Random number form the basis for the security of many cryptographic primitives.
RNG:
Generate bits (R_n) where
P(R_n = 0) = .5
and
P(R_n = 0 | R_0, R_1, ... R_n-1) = .5
This condition is required to have a full bit of information entropy per output bit:
H(X) = - Summ(1 to n)(p_i * lg(p_i)
with no mutual information:
I(R_n ; R_0... R_n-1) = H(R_n) - H(R_n | R_0, R_1... R_n-1) = 0
Based on sampling some physical source of true randomness. (none approved, but NIST has said they might, eventually)

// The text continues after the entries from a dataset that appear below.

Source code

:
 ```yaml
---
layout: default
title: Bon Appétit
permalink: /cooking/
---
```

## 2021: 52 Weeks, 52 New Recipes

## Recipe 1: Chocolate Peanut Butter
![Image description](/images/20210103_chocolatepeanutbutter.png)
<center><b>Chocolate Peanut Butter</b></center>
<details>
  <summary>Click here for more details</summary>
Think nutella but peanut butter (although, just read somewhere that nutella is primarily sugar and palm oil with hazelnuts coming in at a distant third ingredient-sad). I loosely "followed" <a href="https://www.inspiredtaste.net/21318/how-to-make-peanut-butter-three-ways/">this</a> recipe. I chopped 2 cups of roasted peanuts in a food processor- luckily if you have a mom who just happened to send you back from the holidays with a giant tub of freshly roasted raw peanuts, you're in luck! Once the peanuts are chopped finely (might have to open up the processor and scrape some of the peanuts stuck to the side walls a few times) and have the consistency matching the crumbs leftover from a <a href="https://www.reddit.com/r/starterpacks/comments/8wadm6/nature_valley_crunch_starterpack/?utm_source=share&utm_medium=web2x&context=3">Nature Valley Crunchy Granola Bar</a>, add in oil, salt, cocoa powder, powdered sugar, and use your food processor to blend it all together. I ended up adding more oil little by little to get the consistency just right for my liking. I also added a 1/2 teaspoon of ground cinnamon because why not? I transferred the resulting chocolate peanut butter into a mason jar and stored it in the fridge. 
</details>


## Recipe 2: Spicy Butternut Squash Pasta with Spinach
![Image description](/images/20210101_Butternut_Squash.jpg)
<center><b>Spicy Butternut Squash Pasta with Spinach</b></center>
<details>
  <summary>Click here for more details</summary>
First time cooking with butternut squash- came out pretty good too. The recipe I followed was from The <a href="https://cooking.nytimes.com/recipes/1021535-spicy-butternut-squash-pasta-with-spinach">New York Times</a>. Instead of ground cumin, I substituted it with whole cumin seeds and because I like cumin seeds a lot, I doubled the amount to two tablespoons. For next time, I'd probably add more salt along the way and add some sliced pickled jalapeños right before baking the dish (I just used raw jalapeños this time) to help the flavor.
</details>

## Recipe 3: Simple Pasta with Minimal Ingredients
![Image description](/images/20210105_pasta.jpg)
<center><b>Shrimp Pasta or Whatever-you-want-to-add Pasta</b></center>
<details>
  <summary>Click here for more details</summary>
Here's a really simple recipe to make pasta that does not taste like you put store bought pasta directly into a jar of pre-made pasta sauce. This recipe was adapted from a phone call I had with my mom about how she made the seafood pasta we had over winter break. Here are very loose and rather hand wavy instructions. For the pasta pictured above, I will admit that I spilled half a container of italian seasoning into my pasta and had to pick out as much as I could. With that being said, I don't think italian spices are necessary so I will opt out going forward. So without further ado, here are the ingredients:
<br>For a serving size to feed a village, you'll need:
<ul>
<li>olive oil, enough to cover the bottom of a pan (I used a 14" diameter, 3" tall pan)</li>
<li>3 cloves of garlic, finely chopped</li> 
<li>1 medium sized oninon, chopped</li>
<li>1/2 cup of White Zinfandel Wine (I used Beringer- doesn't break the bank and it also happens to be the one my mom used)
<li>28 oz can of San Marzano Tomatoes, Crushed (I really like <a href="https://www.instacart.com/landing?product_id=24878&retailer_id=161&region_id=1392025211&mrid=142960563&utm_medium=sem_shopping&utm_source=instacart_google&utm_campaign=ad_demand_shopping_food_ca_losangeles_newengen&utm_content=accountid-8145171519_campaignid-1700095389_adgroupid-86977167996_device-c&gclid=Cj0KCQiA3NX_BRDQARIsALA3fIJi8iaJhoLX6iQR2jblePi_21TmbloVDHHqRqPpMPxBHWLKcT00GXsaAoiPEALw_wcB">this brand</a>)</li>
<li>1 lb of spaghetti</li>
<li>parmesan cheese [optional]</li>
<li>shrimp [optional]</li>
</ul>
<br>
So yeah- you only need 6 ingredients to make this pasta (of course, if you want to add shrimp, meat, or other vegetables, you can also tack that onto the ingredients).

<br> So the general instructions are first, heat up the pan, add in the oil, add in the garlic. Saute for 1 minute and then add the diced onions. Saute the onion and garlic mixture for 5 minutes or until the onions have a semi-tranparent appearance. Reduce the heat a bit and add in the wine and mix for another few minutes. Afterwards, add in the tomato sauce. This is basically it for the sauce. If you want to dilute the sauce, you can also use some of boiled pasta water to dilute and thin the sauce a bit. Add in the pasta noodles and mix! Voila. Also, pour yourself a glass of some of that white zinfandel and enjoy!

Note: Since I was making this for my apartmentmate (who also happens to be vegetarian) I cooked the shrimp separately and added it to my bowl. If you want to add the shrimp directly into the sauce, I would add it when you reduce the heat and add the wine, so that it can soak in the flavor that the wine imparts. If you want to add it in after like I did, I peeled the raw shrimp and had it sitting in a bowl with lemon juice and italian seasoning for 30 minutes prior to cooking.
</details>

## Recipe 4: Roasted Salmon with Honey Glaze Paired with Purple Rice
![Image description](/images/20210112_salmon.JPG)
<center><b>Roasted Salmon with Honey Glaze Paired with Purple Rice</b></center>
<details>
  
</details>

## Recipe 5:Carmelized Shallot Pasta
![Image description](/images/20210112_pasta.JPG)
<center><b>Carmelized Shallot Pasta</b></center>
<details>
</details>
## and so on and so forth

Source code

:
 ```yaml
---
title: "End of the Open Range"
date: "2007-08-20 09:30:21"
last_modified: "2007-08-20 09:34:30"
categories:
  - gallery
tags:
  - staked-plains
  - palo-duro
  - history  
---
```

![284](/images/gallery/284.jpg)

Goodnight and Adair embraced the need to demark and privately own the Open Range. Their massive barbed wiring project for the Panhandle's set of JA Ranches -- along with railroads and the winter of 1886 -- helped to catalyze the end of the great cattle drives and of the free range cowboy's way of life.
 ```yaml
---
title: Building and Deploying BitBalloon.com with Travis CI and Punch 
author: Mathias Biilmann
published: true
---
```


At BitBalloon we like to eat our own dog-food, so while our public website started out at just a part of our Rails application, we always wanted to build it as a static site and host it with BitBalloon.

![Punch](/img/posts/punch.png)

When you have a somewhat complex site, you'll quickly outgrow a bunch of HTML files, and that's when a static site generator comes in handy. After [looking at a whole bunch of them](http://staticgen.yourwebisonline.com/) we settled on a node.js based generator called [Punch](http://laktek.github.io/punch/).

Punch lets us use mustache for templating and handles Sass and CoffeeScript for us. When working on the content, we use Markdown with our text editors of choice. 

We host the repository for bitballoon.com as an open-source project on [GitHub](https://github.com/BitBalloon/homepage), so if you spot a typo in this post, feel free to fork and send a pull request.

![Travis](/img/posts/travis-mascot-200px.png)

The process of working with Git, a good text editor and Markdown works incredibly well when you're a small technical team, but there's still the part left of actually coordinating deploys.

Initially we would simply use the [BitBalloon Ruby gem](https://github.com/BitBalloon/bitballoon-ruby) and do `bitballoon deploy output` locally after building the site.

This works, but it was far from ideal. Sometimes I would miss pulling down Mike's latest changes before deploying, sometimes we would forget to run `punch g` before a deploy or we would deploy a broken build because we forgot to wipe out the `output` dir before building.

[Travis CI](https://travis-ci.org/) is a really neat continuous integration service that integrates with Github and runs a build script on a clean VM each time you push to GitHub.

Random vs Statistically Random vs Cryptographically random
several requirements for 'success':
An attacker can't distinguish between an RNG stream and the PRNG stream (generally or in poly time)
An attacker can't guess the future output, even given previous output.
PRNG (DRNG):
Purpose: To look like a RNG (have the same properties), but without the randomness.
F(staten) = Rn
staten+1 = G(state_n, Rn)
How does this work from the information theory point of view?
Pitfalls:
If attacker can guess state, they can get all future (and sometimes past) values.
Cryptographic primitives are used to form one way functions to make this hard
If state hits previous value, it loop:
see birthday attack...
OK, so how do we fix these problems? Add more information:
seed the generator while running, using non-guessable info. (hmmmm... RNG?)
Helps with both problems:
Loops are short lived. (depending on re-seeding interval)
Attacker can't get past values, and must guess seeding info.
Engineering problems:
How to estimate the seeded entropy? (and how to get it)
Seed keys compromised
Attack on the cryptographic primitives
Side channel analysis could leak state
Chosen input to a PRNG
Once failure occurs, what happens?
If no reseeding, the failure is permanent.
Attacker may be able to attempt to forward guess re-seeds, if they are low entropy. (consequence: reseed with large entropy chunks)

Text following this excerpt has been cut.